Carbon utilization versus storage
Carbon utilization and carbon storage are two pathways after CO2 is captured. Both remove or manage CO2, but they serve different purposes and timelines.
Carbon storage (sequestration)
- Purpose: permanently isolate CO2 from the atmosphere.
- Common methods: geological storage in depleted oil and gas reservoirs or deep saline aquifers, and mineralization where CO2 reacts with minerals to form stable carbonates.
- Timescale: intended to keep CO2 out of the atmosphere for decades to millennia.
Carbon utilization (CCU)
- Purpose: convert captured CO2 into commercial products or feedstocks.
- Examples: synthesizing fuels (e-fuels), chemicals, building materials (e.g., concrete cures), or using CO2 in enhanced oil recovery.
- Timescale: utilization often results in products that can re-release CO2 when used or burned, unless permanently mineralized. The climate benefit depends on the product's lifecycle.
Key differences
- Permanence: storage aims for long-term sequestration; utilization may be temporary unless CO2 is locked into durable materials.
- Value creation: utilization creates marketable products, potentially offsetting capture costs. Storage typically requires policy incentives like carbon credits to cover costs.
- Applicability: utilization can be attractive where the CO2 can displace more carbon-intensive feedstocks; storage is essential for deep emission reductions and negative emissions when combined with bioenergy or DAC.
Considerations for climate impact
Not all utilization provides a net climate benefit.

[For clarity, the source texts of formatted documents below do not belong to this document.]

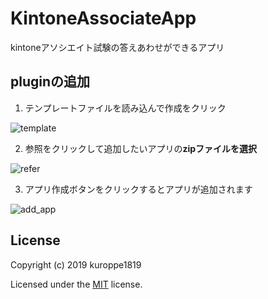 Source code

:# KintoneAssociateApp
kintoneアソシエイト試験の答えあわせができるアプリ

## pluginの追加
1. テンプレートファイルを読み込んで作成をクリック

![template](https://user-images.githubusercontent.com/17245737/59142581-7be65500-89fb-11e9-94f3-a5b454fdb75f.png)

2. 参照をクリックして追加したいアプリの**zipファイルを選択**

![refer](https://user-images.githubusercontent.com/17245737/59142567-4fcad400-89fb-11e9-88b5-598729802473.png)

3. アプリ作成ボタンをクリックするとアプリが追加されます

![add_app](https://user-images.githubusercontent.com/17245737/59142709-fc598580-89fc-11e9-820a-d9bf0f497ee5.png)

## License
Copyright (c) 2019 kuroppe1819

Licensed under the <a href="LICENSE">MIT</a> license.
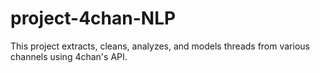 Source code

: # project-4chan-NLP
This project extracts, cleans, analyzes, and models threads from various channels using 4chan's API.
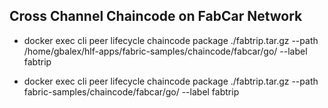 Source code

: 
## Cross Channel Chaincode on FabCar Network

- docker exec cli peer lifecycle chaincode package ./fabtrip.tar.gz --path /home/gbalex/hlf-apps/fabric-samples/chaincode/fabcar/go/ --label fabtrip

- docker exec cli peer lifecycle chaincode package ./fabtrip.tar.gz --path fabric-samples/chaincode/fabcar/go/ --label fabtrip
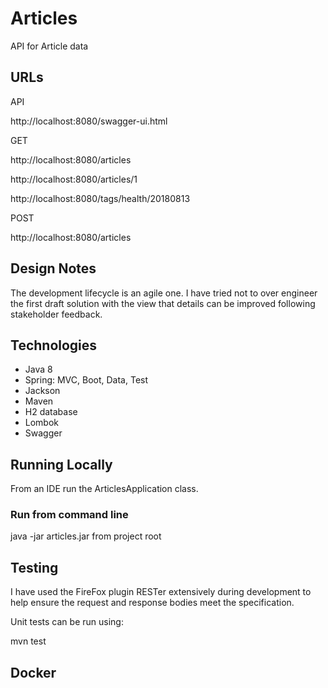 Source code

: # Articles
API for Article data

## URLs

API

http://localhost:8080/swagger-ui.html


GET 

http://localhost:8080/articles

http://localhost:8080/articles/1

http://localhost:8080/tags/health/20180813


POST

http://localhost:8080/articles

## Design Notes

The development lifecycle is an agile one. I have tried not to over engineer the first draft solution with the view that details can be improved following stakeholder feedback.

## Technologies

- Java 8
- Spring: MVC, Boot, Data, Test
- Jackson
- Maven
- H2 database
- Lombok
- Swagger

## Running Locally

From an IDE run the ArticlesApplication class. 


### Run from command line

java -jar articles.jar from project root


## Testing

I have used the FireFox plugin RESTer extensively during development to help ensure the request and response bodies meet the specification.

Unit tests can be run using:

mvn test

## Docker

The overall impact depends on the product lifecycle, energy used in conversion, and whether the CO2 is eventually released. Permanent mineralization and long-lived building materials provide clearer climate benefits, while fuel synthesis needs careful assessment to ensure lifecycle emissions are lower than alternatives.
Conclusion
Both storage and utilization are important tools. Storage offers durable removals; utilization offers economic value and pathways to circular carbon, but its climate benefits depend on durability and lifecycle emissions.